Work required -
The answer must consist of each line below that holds the word "mangamanda", copied as it stands.

Excerpted data Start Marker

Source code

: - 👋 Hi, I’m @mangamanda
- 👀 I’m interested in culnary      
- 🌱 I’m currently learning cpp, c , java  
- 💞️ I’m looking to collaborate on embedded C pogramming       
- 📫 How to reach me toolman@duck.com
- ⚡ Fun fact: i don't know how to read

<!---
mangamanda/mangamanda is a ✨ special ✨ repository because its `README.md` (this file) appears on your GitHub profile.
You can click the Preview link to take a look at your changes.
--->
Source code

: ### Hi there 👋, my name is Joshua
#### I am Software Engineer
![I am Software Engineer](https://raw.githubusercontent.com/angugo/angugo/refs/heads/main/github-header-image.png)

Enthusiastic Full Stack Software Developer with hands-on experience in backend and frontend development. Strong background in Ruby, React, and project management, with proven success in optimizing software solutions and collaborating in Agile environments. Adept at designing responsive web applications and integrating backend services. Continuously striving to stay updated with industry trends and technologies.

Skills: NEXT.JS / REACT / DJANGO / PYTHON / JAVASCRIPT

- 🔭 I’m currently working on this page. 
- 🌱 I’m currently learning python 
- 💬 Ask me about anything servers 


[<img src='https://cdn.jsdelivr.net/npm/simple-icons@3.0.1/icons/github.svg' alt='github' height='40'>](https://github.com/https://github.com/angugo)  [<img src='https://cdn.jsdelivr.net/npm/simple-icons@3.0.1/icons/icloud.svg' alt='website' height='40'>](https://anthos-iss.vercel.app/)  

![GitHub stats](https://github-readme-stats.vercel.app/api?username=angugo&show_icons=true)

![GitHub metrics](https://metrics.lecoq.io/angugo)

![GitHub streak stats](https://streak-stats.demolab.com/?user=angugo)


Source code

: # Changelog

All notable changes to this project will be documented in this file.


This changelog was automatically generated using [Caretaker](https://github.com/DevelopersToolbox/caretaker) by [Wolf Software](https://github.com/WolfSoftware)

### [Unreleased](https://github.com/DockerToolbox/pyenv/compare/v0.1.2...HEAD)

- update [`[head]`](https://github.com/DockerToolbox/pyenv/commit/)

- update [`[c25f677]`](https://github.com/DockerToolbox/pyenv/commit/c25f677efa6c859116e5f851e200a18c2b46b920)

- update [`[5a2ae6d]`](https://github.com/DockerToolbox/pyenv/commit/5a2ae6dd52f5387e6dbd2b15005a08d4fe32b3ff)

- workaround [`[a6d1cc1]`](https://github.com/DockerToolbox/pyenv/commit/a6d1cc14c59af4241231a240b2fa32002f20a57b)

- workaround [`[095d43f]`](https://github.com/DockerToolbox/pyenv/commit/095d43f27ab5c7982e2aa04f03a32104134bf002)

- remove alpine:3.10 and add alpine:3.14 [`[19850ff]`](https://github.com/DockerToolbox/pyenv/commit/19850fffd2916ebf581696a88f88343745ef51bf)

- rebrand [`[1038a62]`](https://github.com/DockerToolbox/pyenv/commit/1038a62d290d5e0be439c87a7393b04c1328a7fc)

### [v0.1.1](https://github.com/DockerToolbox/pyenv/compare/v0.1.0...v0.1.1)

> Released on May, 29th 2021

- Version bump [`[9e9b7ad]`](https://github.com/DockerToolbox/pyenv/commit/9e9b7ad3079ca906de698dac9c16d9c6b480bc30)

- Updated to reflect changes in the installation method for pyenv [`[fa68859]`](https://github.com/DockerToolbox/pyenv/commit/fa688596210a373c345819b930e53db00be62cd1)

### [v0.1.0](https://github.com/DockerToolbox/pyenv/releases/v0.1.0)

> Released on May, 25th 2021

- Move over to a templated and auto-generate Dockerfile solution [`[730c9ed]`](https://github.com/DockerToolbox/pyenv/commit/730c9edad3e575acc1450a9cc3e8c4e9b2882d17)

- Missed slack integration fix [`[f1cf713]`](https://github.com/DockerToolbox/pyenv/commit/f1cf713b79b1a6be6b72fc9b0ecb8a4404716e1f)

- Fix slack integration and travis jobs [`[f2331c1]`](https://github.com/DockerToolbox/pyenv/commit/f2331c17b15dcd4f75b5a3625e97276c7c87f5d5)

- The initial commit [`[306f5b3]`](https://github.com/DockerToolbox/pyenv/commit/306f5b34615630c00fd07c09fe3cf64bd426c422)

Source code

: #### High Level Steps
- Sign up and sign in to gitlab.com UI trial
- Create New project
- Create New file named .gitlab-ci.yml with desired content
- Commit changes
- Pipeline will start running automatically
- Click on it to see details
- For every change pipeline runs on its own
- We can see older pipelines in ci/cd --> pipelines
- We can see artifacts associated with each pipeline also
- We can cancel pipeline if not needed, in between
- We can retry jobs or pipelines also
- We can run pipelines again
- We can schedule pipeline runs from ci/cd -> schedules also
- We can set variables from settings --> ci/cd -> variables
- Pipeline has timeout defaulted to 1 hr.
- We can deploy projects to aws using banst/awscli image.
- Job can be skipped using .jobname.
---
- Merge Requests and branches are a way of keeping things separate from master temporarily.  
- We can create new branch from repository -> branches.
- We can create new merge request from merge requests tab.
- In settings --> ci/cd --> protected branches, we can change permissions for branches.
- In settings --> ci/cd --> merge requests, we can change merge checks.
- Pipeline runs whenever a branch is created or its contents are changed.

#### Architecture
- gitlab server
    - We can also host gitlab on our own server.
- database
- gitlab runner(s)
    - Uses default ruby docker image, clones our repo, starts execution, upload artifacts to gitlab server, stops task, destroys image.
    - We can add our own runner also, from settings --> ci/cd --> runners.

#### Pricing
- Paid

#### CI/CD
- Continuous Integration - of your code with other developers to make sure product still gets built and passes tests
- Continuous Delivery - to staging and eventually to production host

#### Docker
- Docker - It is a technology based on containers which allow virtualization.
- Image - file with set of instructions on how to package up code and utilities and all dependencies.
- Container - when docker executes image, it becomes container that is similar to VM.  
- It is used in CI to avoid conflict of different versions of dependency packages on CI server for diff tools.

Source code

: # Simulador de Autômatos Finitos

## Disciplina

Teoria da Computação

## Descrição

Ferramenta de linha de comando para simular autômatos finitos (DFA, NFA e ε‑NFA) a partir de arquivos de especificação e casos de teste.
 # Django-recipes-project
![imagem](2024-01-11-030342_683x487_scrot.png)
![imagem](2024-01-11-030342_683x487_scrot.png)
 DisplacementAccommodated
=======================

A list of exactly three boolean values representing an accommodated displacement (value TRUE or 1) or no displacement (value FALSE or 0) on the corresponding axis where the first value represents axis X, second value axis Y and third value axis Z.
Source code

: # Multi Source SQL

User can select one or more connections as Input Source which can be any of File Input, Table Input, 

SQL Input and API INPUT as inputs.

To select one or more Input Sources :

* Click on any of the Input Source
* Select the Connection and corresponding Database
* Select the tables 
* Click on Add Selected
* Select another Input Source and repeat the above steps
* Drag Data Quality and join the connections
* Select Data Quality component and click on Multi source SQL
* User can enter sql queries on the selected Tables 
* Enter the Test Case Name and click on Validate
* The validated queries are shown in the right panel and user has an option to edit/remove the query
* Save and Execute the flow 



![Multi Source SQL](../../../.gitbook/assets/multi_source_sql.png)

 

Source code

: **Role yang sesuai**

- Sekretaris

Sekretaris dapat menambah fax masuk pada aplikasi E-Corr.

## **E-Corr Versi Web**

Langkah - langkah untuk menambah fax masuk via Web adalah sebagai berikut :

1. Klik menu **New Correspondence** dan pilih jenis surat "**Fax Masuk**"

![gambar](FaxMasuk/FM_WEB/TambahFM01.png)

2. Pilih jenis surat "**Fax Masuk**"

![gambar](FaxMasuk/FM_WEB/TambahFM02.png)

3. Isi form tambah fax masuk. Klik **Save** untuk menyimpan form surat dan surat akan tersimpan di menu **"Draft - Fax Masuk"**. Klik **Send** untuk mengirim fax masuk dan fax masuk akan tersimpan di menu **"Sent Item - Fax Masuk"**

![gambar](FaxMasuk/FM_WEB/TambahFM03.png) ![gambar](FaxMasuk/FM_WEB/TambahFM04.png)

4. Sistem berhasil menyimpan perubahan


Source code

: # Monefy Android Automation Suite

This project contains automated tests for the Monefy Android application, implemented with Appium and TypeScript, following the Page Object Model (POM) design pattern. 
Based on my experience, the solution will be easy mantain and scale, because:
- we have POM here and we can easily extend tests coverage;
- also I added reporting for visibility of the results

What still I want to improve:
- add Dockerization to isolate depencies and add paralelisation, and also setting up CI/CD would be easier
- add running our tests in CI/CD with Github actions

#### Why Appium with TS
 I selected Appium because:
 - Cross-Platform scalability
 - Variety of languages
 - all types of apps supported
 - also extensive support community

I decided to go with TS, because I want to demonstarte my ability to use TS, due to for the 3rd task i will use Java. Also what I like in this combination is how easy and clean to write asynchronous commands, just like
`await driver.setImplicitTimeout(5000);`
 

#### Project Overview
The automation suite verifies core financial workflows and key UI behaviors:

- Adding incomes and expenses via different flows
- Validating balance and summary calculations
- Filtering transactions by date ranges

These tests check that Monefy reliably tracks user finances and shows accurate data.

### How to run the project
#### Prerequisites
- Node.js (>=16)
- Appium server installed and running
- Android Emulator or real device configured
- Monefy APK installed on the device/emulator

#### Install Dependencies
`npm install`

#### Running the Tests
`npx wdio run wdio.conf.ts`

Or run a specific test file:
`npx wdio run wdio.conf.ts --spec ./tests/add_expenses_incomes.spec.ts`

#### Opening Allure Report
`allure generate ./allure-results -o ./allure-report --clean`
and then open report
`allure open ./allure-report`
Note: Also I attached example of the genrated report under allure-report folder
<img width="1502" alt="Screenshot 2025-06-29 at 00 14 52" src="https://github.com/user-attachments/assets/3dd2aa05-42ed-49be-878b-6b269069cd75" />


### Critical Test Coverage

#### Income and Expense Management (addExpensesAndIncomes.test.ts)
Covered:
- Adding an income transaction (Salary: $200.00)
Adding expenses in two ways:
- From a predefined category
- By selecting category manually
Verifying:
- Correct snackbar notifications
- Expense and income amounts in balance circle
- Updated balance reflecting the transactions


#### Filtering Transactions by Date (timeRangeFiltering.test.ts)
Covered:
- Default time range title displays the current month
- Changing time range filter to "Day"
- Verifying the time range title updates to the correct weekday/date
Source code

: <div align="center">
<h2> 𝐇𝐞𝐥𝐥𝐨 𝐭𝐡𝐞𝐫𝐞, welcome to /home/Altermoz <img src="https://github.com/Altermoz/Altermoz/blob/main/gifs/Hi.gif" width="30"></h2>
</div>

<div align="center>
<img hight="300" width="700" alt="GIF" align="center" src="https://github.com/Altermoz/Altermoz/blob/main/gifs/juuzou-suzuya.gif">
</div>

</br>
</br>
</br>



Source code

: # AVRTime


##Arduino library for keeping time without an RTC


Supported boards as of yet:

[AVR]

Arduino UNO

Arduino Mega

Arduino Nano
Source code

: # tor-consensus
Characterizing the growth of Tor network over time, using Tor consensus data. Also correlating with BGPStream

Excerpted data End Marker

Result below -
: - 👋 Hi, I’m @mangamanda
mangamanda/mangamanda is a ✨ special ✨ repository because its `README.md` (this file) appears on your GitHub profile.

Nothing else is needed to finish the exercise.